Когда его самолет уже шел на посадку в Слободе, он увидел, как девять «яков» друг за другом поднялись с земли и взяли курс к фронту. Потянулись минуты томительного ожидания. Какое уж тут застолье, если девять стульев пустуют, если девять товарищей улетели в бой? Генерал только в послевоенных своих воспоминаниях признается, как нервничал он, поглядывая в небо, хотя с виду был, как всегда, спокоен и собран. Но вот — летят! А была традиция у военных пилотов: если возвращаются с потерей — то просто идут на посадку. Если же нет потерь и возвращаются с победой, то над аэродромом герой дня делает «бочку». Все взгляды в небо, на горизонт: летят, но еще нельзя сосчитать, все ли летят назад… И вдруг — «бочка»! Следующий самолет кувыркнулся в воздухе дважды. На земле кричат «ура!» и обнимаются, да так, что не сразу и заметили четвертую «бочку»…

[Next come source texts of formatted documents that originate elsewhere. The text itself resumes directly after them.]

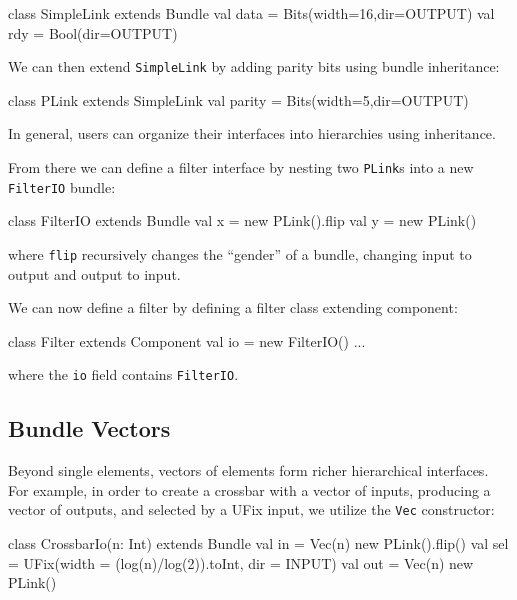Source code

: \documentclass[twocolumn,10pt]{article}
\begin{document}
\begin{scala}
class SimpleLink extends Bundle { 
  val data = Bits(width=16,dir=OUTPUT) 
  val rdy  = Bool(dir=OUTPUT)
}
\end{scala}

\noindent
We can then extend \verb+SimpleLink+ by adding parity bits using
bundle inheritance:

\begin{scala}
class PLink extends SimpleLink { 
  val parity = Bits(width=5,dir=OUTPUT) 
}
\end{scala}

\noindent
In general, users can organize their interfaces into hierarchies using inheritance.  

From there we can define a filter interface by nesting two
\verb+PLink+s into a new \verb+FilterIO+ bundle:

\begin{scala}
class FilterIO extends Bundle { 
  val x = new PLink().flip
  val y = new PLink()
}
\end{scala}

\noindent
where \verb+flip+ recursively changes the ``gender'' of a bundle,
changing input to output and output to input.

We can now define a filter by defining a filter class extending component:

\begin{scala}
class Filter extends Component { 
  val io = new FilterIO()
  ...
}
\end{scala}

\noindent 
where the \verb+io+ field contains \verb+FilterIO+. 

\subsection{Bundle Vectors}

Beyond single elements, vectors of elements form richer hierarchical interfaces.  
For example, in order to create a crossbar with a vector of inputs, producing a vector of outputs, and selected by a UFix input, 
we utilize the \verb+Vec+ constructor:

\begin{scala}
class CrossbarIo(n: Int) extends Bundle {
  val in  = Vec(n){ new PLink().flip() }
  val sel = UFix(width = (log(n)/log(2)).toInt, dir = INPUT)
  val out = Vec(n){ new PLink() }
}
\end{scala}

\end{document}
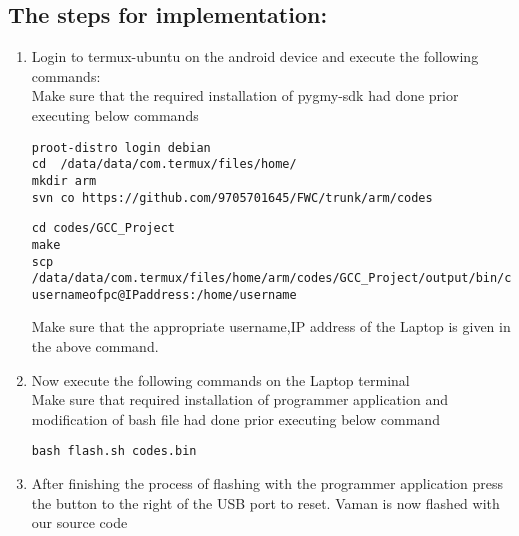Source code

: \documentclass[10pt, a4paper]{article}
\begin{document}
\subsection{The steps for implementation:}
\begin{enumerate}
\item Login to termux-ubuntu on the android device and execute the following commands:\\
Make sure that the required installation of pygmy-sdk had done prior executing below commands
\begin{lstlisting}
proot-distro login debian
cd  /data/data/com.termux/files/home/
mkdir arm
svn co https://github.com/9705701645/FWC/trunk/arm/codes
\end{lstlisting}
\begin{lstlisting}
cd codes/GCC_Project
make
scp /data/data/com.termux/files/home/arm/codes/GCC_Project/output/bin/codes.bin usernameofpc@IPaddress:/home/username
\end{lstlisting}
Make sure that the appropriate username,IP address of the Laptop is given in the above command.
\item Now execute the following commands on the Laptop terminal\\
Make sure that required installation of programmer application and modification of bash file had done prior executing below command
\begin{lstlisting}
bash flash.sh codes.bin
\end{lstlisting}
\item After finishing the process of flashing with the programmer application press the button to the right of the USB port to reset. Vaman is now flashed with our source code
\end{enumerate}
\end{document}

Не давала послаблений война! Никому не давала, от маршала до солдата. С каким бы риском ни сопряжены были приказ, обязанность, долг, они ценились выше любого уюта, любого перерыва в этом риске. Не так просты эти истины, как звучат, возможно, с бумаги. И девять летчиков, вернувшихся с четырьмя победами, и весь полк в тот день поняли, что десятым — а может, первым в десятке — был в тот день сам командир дивизии Захаров.